We recognise that people have different work commitments and hectic lives, but Mass isn't just for Sundays, we come together during the week as well.
If you have been divorced, then this does not automatically exclude you from a wedding at S.Thomas, but Fr. Simon will want to have a talk with you at the earliest stages to discuss your situation. To get a flavour of our approach to the (sometimes) sensitive subject of marriage after divorce, then read one of Fr. Simon's sermons on the subject.
Sometimes it may be more appropriate to have a service of blessing following a civil wedding. Fr. Simon can help you decide what is the most appropriate.
One or both of you needs to come to our Parish Office, which is held every Saturday morning between 10 and 11 o'clock. The office is staffed by members of our congregation who will be able to fill in the right forms with you and book your wedding into the diary. We can't take bookings over the phone.
The office staff will check that you are either living in the Parish or are on the electoral roll. They will then arrange for your banns to be called.
Calling the banns is a legal requirement if you are to be married in the Church of England. We read out your names on three Sundays and announce that you are planning to get married. This gives people in the local community a chance to object if they know of a reason why you cannot legally marry. (If you marry in a registry office, your names would be displayed for three weeks before the wedding for the same reason).
We will read your banns on the first three Sundays of the month before the wedding. We will tell you the dates of the banns. You do not have to be present in church at the 10am Mass to hear them, although a lot of couples like to be there.

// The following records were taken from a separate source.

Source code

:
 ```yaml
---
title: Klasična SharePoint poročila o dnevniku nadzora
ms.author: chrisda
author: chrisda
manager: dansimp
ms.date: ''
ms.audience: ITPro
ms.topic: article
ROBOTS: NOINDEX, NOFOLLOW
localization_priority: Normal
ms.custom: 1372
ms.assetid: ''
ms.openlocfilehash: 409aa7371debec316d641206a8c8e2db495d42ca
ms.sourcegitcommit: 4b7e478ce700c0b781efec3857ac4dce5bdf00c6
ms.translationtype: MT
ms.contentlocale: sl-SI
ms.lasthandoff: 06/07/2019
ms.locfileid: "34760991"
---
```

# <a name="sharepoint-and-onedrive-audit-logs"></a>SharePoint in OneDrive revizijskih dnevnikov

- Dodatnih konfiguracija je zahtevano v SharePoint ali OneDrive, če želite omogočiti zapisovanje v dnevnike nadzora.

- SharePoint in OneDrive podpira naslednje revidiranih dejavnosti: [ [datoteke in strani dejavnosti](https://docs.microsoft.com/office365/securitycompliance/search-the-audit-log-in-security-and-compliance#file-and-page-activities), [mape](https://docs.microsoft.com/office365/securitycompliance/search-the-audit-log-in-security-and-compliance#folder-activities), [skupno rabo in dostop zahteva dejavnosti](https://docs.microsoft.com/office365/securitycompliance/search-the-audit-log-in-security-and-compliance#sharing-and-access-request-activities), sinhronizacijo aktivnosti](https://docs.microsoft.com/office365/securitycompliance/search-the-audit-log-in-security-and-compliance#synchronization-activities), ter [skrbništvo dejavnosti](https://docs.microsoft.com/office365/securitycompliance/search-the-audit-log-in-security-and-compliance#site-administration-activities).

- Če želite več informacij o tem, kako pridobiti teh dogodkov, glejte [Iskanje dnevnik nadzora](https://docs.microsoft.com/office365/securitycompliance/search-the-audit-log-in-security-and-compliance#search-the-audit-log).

If one of you lives in another parish, you must have your banns read there as well. Banns must be read during the three months before the wedding. Please contact the other church in good time so that they can arrange this. When the banns have been called in the other church, they will give you a certificate (cost in 2006: £30) which you must bring to us. This is your responsibility. We cannot marry you if we have not seen this certificate and it is something that is often overlooked and causes panic at the last minute.
If you need a banns certificate for a wedding in another church, then after the banns have been called they should be picked up from the Parish Office on Saturdays between 10am and 11am. This is your responsibility and we will not chase you up.

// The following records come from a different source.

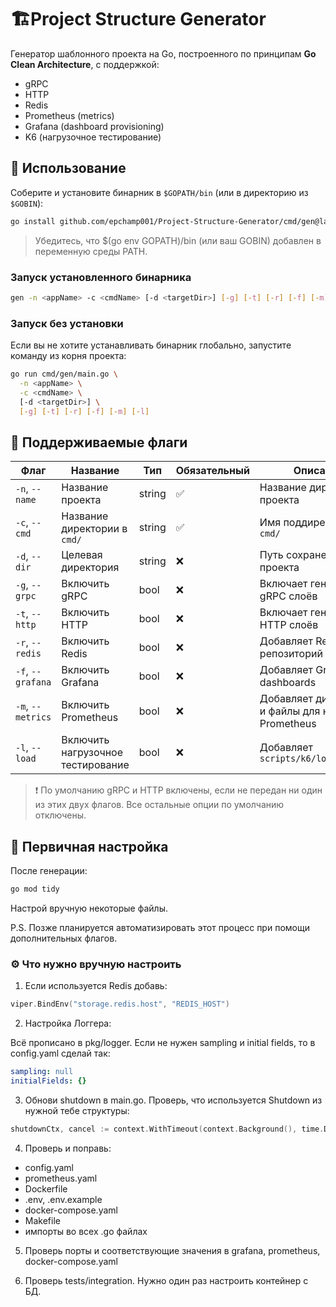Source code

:# 🏗️Project Structure Generator

Генератор шаблонного проекта на Go, построенного по принципам **Go Clean Architecture**, с поддержкой:

- gRPC
- HTTP
- Redis
- Prometheus (metrics)
- Grafana (dashboard provisioning)
- K6 (нагрузочное тестирование)

## 🚀 Использование

Соберите и установите бинарник в `$GOPATH/bin` (или в директорию из `$GOBIN`):

```bash
go install github.com/epchamp001/Project-Structure-Generator/cmd/gen@latest
```

> Убедитесь, что $(go env GOPATH)/bin (или ваш GOBIN) добавлен в переменную среды PATH.

### Запуск установленного бинарника

```bash
gen -n <appName> -c <cmdName> [-d <targetDir>] [-g] [-t] [-r] [-f] [-m] [-l]
```

### Запуск без установки

Если вы не хотите устанавливать бинарник глобально, запустите команду из корня проекта:

```bash
go run cmd/gen/main.go \
  -n <appName> \
  -c <cmdName> \
  [-d <targetDir>] \
  [-g] [-t] [-r] [-f] [-m] [-l]
```

## 🧩 Поддерживаемые флаги

| Флаг              | Название                          | Тип    | Обязательный | Описание                                              |
|-------------------|-----------------------------------|--------|--------------|-------------------------------------------------------|
| `-n`, `--name`    | Название проекта                  | string | ✅            | Название директории проекта                           |
| `-c`, `--cmd`     | Название директории в `cmd/`      | string | ✅            | Имя поддиректории в `cmd/`                            |
| `-d`, `--dir`     | Целевая директория                | string | ❌            | Путь сохранения проекта                               |
| `-g`, `--grpc`    | Включить gRPC                     | bool   | ❌            | Включает генерацию gRPC слоёв                         |
| `-t`, `--http`    | Включить HTTP                     | bool   | ❌            | Включает генерацию HTTP слоёв                         |
| `-r`, `--redis`   | Включить Redis                    | bool   | ❌            | Добавляет Redis-репозиторий                           |
| `-f`, `--grafana` | Включить Grafana                  | bool   | ❌            | Добавляет Grafana dashboards                          |
| `-m`, `--metrics` | Включить Prometheus               | bool   | ❌            | Добавляет директории и файлы для настройки Prometheus |
| `-l`, `--load`    | Включить нагрузочное тестирование | bool   | ❌            | Добавляет `scripts/k6/load_test.js`                   |

> ❗ По умолчанию gRPC и HTTP включены, если не передан ни один из этих двух флагов. Все остальные опции по умолчанию отключены.

## 🔧 Первичная настройка

После генерации:

```bash
go mod tidy
```

Настрой вручную некоторые файлы.

P.S. Позже планируется автоматизировать этот процесс при помощи дополнительных флагов.

### ⚙️ Что нужно вручную настроить

1. Если используется Redis добавь:

```go
viper.BindEnv("storage.redis.host", "REDIS_HOST")
```

2. Настройка Логгера:

Всё прописано в pkg/logger. Если не нужен sampling и initial fields, то в config.yaml сделай так:

```yaml
sampling: null
initialFields: {}
```

3. Обнови shutdown в main.go. Проверь, что используется Shutdown из нужной тебе структуры:

```go
shutdownCtx, cancel := context.WithTimeout(context.Background(), time.Duration(cfg.PublicServer.ShutdownTimeout)*time.Second)
```

4. Проверь и поправь:
* config.yaml
* prometheus.yaml
* Dockerfile
* .env, .env.example
* docker-compose.yaml
* Makefile
* импорты во всех .go файлах

5. Проверь порты и соответствующие значения в grafana, prometheus, docker-compose.yaml

6. Проверь tests/integration. Нужно один раз настроить контейнер с БД.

If you have been divorced, then Fr. Simon will also need to see copy of your decree absolute at some point to ensure you actually can be married! You can bring it along when you meet with Fr. Simon to discuss the wedding.
If your partner is, for example, a Roman Catholic or a Methodist, or of another faith, their banns must still be read in their local CHURCH OF ENGLAND church. This is a purely legal requirement.
If you would like a minister from another denomination to take part in the ceremony, we will be happy to discuss this. For legal reasons, however, the exchange of vows must be conducted by a Church of England priest.
If your partner is foreign national special provision is made and you should contact Fr. Simon as soon as possible.
Wedding fees are made up of a number of charges. There is a priest's fee which goes into the central funds of the Church of England from which clergy are paid. We do not get paid extra for conducting weddings.
A charge is made for the use of the church building, to help maintain it as a facility for the community. It is now our practice to make a collection either during a third hymn or during the signing of the registers whilst a piece of music is being played and the legal formalities are being completed. We may ask your ushers to assist with the collection.
There are also fees payable for the organist, choir, video and heating in the winter months.
Unfortunately we are unable to arrange flowers on your behalf, but encourage you to make these arrangements with a local florist.
A detailed list of fees can be seen at the Parish Office. They will go up slightly on 1st January each year and the fee you pay will be the fee at the time of the wedding, not at the time of booking. The current fee from January 2008 is £600
As for many, a blessing or service of thanksgiving for marriage, is seen as almost the same as wedding, the cost is £400 which is the usual fee, less the statutory Church of England fee.
We require a non-refundable deposit of £100 with your booking. We can only regard your booking as provisional until this deposit is paid.
We would be grateful if you could please pay both deposit and balance by cheque made out to "St Thomas the Apostle PCC" to the Parish Office on Saturdays between 10am and 11am. We will issue you a receipt.
A wedding is not just a personal celebration; it is also a legal ceremony, marking a change in your legal status. Because of this, there are rules made by the government about how the service is conducted; by whom, where, and what is said within it.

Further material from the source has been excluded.